He reached for the glass.
“Just like old times, eh?” the bartender said. “Welcome home. Isn’t it nice to be back among friends?”
He nodded, feeling a bit shaky as he considered the drink. I should have known better, he thought. I’m not ready to face them all again.
Festive music played in the background, reminding him this was a jolly holiday. The bartender wore a bright red vest and Santa cap, and the napkins were printed with decorated trees. Tinsel and lights were tacked around the walls, and every couple of feet an ornament hung from them. For appearances’ sake, it was, indeed, a jolly holiday.
So why do I feel so miserable? He stared at the clear liquor in the small glass, remembering all the other times he’d sought its warmth. So many memories; so many bad memories. How could I think I was ready to see him again? He’s still the same cold, critical, monster I grew up with, and she’s still making excuses for him.

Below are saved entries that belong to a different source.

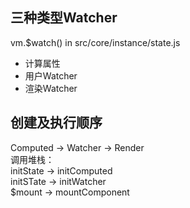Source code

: ## 三种类型Watcher
vm.$watch() in src/core/instance/state.js
* 计算属性
* 用户Watcher
* 渲染Watcher

## 创建及执行顺序
Computed -> Watcher -> Render   
调用堆栈：   
initState -> initComputed   
initSTate -> initWatcher   
$mount -> mountComponent 

## 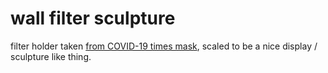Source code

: # wall filter sculpture

filter holder taken [from COVID-19 times mask](https://copper3d.com/hackthepandemic/), scaled to be a nice display / sculpture like thing.
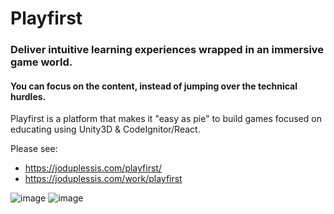 # Playfirst
### Deliver intuitive learning experiences wrapped in an immersive game world.
#### You can focus on the content, instead of jumping over the technical hurdles.

Playfirst is a platform that makes it "easy as pie" to build games focused on educating using Unity3D & CodeIgnitor/React.

Please see:
- https://joduplessis.com/playfirst/
- https://joduplessis.com/work/playfirst

![image](https://user-images.githubusercontent.com/5229477/166299315-31921cad-da7f-43f9-8ef0-fc10a7345901.png)
![image](https://joduplessis.com/store-images/Play/05.jpg)
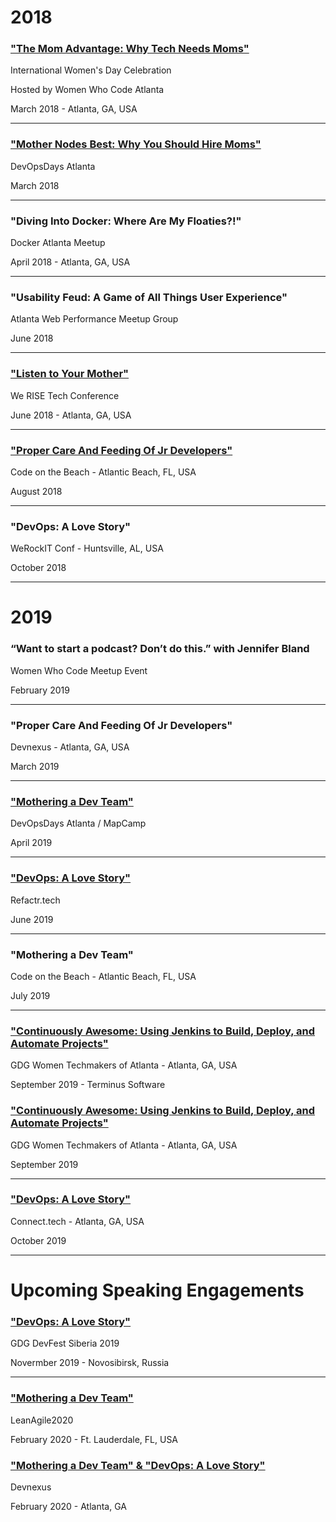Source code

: # 2018

### ["The Mom Advantage: Why Tech Needs Moms"](https://youtu.be/WHheVF9d4Z8)
International Women's Day Celebration

Hosted by Women Who Code Atlanta

March 2018 - Atlanta, GA, USA

---

### ["Mother Nodes Best: Why You Should Hire Moms"](https://www.recallact.com/presentation/ignite-talks-0)
DevOpsDays Atlanta

March 2018

---

### "Diving Into Docker: Where Are My Floaties?!"
Docker Atlanta Meetup

April 2018 - Atlanta, GA, USA

---

### "Usability Feud: A Game of All Things User Experience"
Atlanta Web Performance Meetup Group

June 2018

---

### ["Listen to Your Mother"](https://www.recallact.com/presentation/listen-your-mother-why-tech-needs-moms)
We RISE Tech Conference

June 2018 - Atlanta, GA, USA

---

### ["Proper Care And Feeding Of Jr Developers"](https://youtu.be/dCjmdXhQE4A)
Code on the Beach - Atlantic Beach, FL, USA

August 2018

---

### "DevOps: A Love Story"
WeRockIT Conf - Huntsville, AL, USA

October 2018

---

# 2019

### “Want to start a podcast? Don’t do this.” with Jennifer Bland
Women Who Code Meetup Event

February 2019

---

### "Proper Care And Feeding Of Jr Developers"
Devnexus - Atlanta, GA, USA

March 2019

---

### ["Mothering a Dev Team"](https://www.recallact.com/presentation/mothering-dev-team)
DevOpsDays Atlanta / MapCamp

April 2019

---

### ["DevOps: A Love Story"](https://www.recallact.com/presentation/devops-love-story)
Refactr.tech

June 2019

---

### "Mothering a Dev Team"
Code on the Beach - Atlantic Beach, FL, USA

July 2019

---

### ["Continuously Awesome: Using Jenkins to Build, Deploy, and Automate Projects"](https://www.meetup.com/gdg-atlanta/events/cbwcpqyzmbhc/)
GDG Women Techmakers of Atlanta - Atlanta, GA, USA

September 2019 - Terminus Software

### ["Continuously Awesome: Using Jenkins to Build, Deploy, and Automate Projects"](https://www.meetup.com/gdg-atlanta/events/cbwcpqyzmbhc/)
GDG Women Techmakers of Atlanta - Atlanta, GA, USA

September 2019

---

### ["DevOps: A Love Story"](https://connect.tech/)
Connect.tech - Atlanta, GA, USA

October 2019

---

# Upcoming Speaking Engagements

### ["DevOps: A Love Story"](https://gdg-siberia.com)
GDG DevFest Siberia 2019

Novermber 2019 - Novosibirsk, Russia

---

### ["Mothering a Dev Team"](http://leanagileus.com/)
LeanAgile2020

February 2020 - Ft. Lauderdale, FL, USA

### ["Mothering a Dev Team" & "DevOps: A Love Story"](https://devnexus.com/)
Devnexus

February 2020 - Atlanta, GA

The song changed; someone was simply having a wonderful Christmas. He might have had a chance, if he’d followed his first instinct and gone somewhere else. Why did they invite me? Why did I even accept?

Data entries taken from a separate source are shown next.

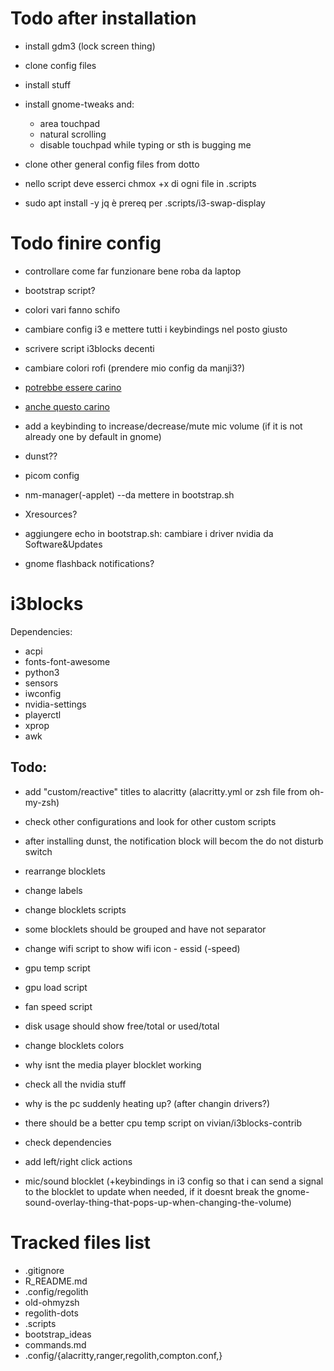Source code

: # Todo after installation

- install gdm3 (lock screen thing)
- clone config files
- install stuff
- install gnome-tweaks and:
	- area touchpad
	- natural scrolling
	- disable touchpad while typing or sth is bugging me
- clone other general config files from dotto

- nello script deve esserci chmox +x di ogni file in .scripts
- sudo apt install -y jq è prereq per .scripts/i3-swap-display

# Todo finire config 
- controllare come far funzionare bene roba da laptop
- bootstrap script?
- colori vari fanno schifo
- cambiare config i3 e mettere tutti i keybindings nel posto giusto
- scrivere script i3blocks decenti
- cambiare colori rofi (prendere mio config da manji3?)
- [potrebbe essere carino](https://faq.i3wm.org/question/138/multiple-scratchpad.1.html)
- [anche questo carino](https://gitlab.com/aquator/i3-scratchpad)
- add a keybinding to increase/decrease/mute mic volume (if it is not already one by default in gnome)


- dunst?? 
- picom config
- nm-manager(-applet) --da mettere in bootstrap.sh
- Xresources?

- aggiungere echo in bootstrap.sh: cambiare i driver nvidia da Software&Updates

- gnome flashback notifications?

# i3blocks

Dependencies:
- acpi
- fonts-font-awesome
- python3
- sensors
- iwconfig
- nvidia-settings
- playerctl
- xprop
- awk

## Todo:
- add "custom/reactive" titles to alacritty (alacritty.yml or zsh file from oh-my-zsh)
- check other configurations and look for other custom scripts
- after installing dunst, the notification block will becom the do not disturb switch
- rearrange blocklets
- change labels
- change blocklets scripts
- some blocklets should be grouped and have not separator
- change wifi script to show wifi icon - essid (-speed)
- gpu temp script
- gpu load script
- fan speed script
- disk usage should show free/total or used/total
- change blocklets colors
- why isnt the media player blocklet working
- check all the nvidia stuff
- why is the pc suddenly heating up? (after changin drivers?)
- there should be a better cpu temp script on vivian/i3blocks-contrib 
- check dependencies
- add left/right click actions

- mic/sound blocklet (+keybindings in i3 config so that i can send a signal to the blocklet to update when needed, if it doesnt break the gnome-sound-overlay-thing-that-pops-up-when-changing-the-volume)



# Tracked files list
- .gitignore
- R_README.md
- .config/regolith
- old-ohmyzsh
- regolith-dots
- .scripts
- bootstrap_ideas
- commands.md
- .config/{alacritty,ranger,regolith,compton.conf,}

Someone sat on the stool next to him. “Just a Seven-up Sunrise,” the newcomer told the bartender. “I thought I’d find you here,” his brother said.
“It’s safe here,” he said.
“Is it, Jim? How long has it been? Are you really ready to throw it all away?”
“I don’t know, Ben. Right now, though, I feel like I need it.”
“I know; believe me, being back in here right now, I feel the same thing. I hear that voice telling me, ‘just one, to take the edge off,’ and it sounds like such a good idea.”
“He might be easier to handle, after a drink or two.”
Ben turned, and cupped his hand over the shot glass. “No, he won’t. He’ll be worse, because he’ll realize what has happened and be the first to remind us that we failed. He never gave it up, and he still believes we’re just as trapped by it as he is.”
“Maybe I am; maybe that’s why I don’t want to see him, because I look at him and see what I’m going to be in twenty years.”
“Isn’t that why we quit in the first place, Jim? Didn’t we both wake up and decide that we didn’t like what our future looked like if we followed in Dad’s footsteps?” The bartender set his beverage in front of him, and he thanked the man.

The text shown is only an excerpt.